- Your instructions:
Word for word, restate the records that appear below.

Saved data entries:

□ □ □ □

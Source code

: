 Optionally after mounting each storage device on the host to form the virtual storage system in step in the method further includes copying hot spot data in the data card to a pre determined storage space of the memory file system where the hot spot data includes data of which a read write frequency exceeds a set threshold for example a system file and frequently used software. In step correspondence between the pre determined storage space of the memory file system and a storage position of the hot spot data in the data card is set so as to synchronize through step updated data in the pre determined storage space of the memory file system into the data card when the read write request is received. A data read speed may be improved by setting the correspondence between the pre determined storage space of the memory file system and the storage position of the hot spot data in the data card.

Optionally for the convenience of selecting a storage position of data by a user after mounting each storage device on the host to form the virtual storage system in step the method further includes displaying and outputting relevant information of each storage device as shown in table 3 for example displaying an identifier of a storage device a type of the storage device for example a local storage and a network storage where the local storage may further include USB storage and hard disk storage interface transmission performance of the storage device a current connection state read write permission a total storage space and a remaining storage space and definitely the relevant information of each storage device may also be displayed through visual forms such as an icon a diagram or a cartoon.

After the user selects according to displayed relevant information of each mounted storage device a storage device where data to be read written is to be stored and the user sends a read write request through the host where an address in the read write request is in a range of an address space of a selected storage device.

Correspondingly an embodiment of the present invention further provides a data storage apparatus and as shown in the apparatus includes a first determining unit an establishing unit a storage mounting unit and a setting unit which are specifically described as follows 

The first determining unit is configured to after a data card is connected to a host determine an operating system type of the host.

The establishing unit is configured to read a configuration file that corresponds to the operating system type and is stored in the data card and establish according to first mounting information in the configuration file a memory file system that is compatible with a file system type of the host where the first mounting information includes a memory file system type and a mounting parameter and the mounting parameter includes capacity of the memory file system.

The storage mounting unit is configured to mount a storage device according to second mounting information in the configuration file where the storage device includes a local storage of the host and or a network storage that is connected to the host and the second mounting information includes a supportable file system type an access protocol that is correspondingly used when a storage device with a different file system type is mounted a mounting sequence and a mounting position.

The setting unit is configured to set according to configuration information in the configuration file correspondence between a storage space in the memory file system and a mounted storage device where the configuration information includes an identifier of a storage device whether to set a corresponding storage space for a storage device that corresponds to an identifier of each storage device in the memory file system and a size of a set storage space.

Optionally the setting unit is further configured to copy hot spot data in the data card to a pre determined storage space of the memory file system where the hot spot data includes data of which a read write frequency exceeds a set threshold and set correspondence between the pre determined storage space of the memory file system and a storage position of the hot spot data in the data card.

□ □ □ □

- Answer box:
Source code

: Optionally after mounting each storage device on the host to form the virtual storage system in step in the method further includes copying hot spot data in the data card to a pre determined storage space of the memory file system where the hot spot data includes data of which a read write frequency exceeds a set threshold for example a system file and frequently used software. In step correspondence between the pre determined storage space of the memory file system and a storage position of the hot spot data in the data card is set so as to synchronize through step updated data in the pre determined storage space of the memory file system into the data card when the read write request is received. A data read speed may be improved by setting the correspondence between the pre determined storage space of the memory file system and the storage position of the hot spot data in the data card.

Optionally for the convenience of selecting a storage position of data by a user after mounting each storage device on the host to form the virtual storage system in step the method further includes displaying and outputting relevant information of each storage device as shown in table 3 for example displaying an identifier of a storage device a type of the storage device for example a local storage and a network storage where the local storage may further include USB storage and hard disk storage interface transmission performance of the storage device a current connection state read write permission a total storage space and a remaining storage space and definitely the relevant information of each storage device may also be displayed through visual forms such as an icon a diagram or a cartoon.

After the user selects according to displayed relevant information of each mounted storage device a storage device where data to be read written is to be stored and the user sends a read write request through the host where an address in the read write request is in a range of an address space of a selected storage device.

Correspondingly an embodiment of the present invention further provides a data storage apparatus and as shown in the apparatus includes a first determining unit an establishing unit a storage mounting unit and a setting unit which are specifically described as follows 

The first determining unit is configured to after a data card is connected to a host determine an operating system type of the host.

The establishing unit is configured to read a configuration file that corresponds to the operating system type and is stored in the data card and establish according to first mounting information in the configuration file a memory file system that is compatible with a file system type of the host where the first mounting information includes a memory file system type and a mounting parameter and the mounting parameter includes capacity of the memory file system.

The storage mounting unit is configured to mount a storage device according to second mounting information in the configuration file where the storage device includes a local storage of the host and or a network storage that is connected to the host and the second mounting information includes a supportable file system type an access protocol that is correspondingly used when a storage device with a different file system type is mounted a mounting sequence and a mounting position.

The setting unit is configured to set according to configuration information in the configuration file correspondence between a storage space in the memory file system and a mounted storage device where the configuration information includes an identifier of a storage device whether to set a corresponding storage space for a storage device that corresponds to an identifier of each storage device in the memory file system and a size of a set storage space.

Optionally the setting unit is further configured to copy hot spot data in the data card to a pre determined storage space of the memory file system where the hot spot data includes data of which a read write frequency exceeds a set threshold and set correspondence between the pre determined storage space of the memory file system and a storage position of the hot spot data in the data card.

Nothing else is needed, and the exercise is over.